Hi, I am trying to solve a time forecasting problem using LSTM in Matlab. The questions still remain after going through
(Q1) The problem I am facing is in the data preparation stage. Specifically, I have 5000 samples of time responses of the same response quantity and the number of time steps is 1001. I want to train 90% data (5000 x 901) and keep 10% for the prediction (5000 x 100). At present, I am storing the complete data as a matrix:
data is [5000 x 1001]
dataTrain = data(:,901);
dataTest = data(:,901:end);
Then, standardizing the data
XTrain = dataTrainStandardized(:,1:end-1);
YTrain = dataTrainStandardized(:,2:end);
XTest = dataTestStandardized(:,1:end-1);
Now, what should be the LSTM network architecture as per my data set and problem definition?

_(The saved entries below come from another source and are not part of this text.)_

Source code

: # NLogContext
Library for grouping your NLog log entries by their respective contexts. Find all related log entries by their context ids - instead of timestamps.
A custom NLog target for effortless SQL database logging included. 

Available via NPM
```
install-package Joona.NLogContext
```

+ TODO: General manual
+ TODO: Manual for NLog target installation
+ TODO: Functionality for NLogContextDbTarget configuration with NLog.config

numFeatures = ? % I guess number of features should be 1 as it is univariate.
numResponses = ? % I guess this should be the number of training time steps (=901)
However, this gives an error “The training sequences are of feature dimension 5000 but the input layer expects sequences of feature dimension 1.” So, should I store the dataset in a cell (each cell representing 1 feature) and inside the cell a matrix of dimension (no of samples x no of time steps)?
numHiddenUnits = 100;
layers = [ ...
(Q2) What does the 'MiniBatchSize' do? Does it divide the time steps (columns) into smaller batches or the number of samples (rows) into smaller batches?
(Q3) The last question is related to the ‘predictAndUpdateState’. Is the following formatting okay?
net = predictAndUpdateState(net,XTrain);
[net,YPred] = predictAndUpdateState(net,YTrain(:,end));
numTimeStepsTest = size(XTest,2); %numel(XTest);
for i = 2:numTimeStepsTest
[net,YPred(:,i)] = predictAndUpdateState(net,YPred(:,i-1),...
This question is somewhat related to Q1.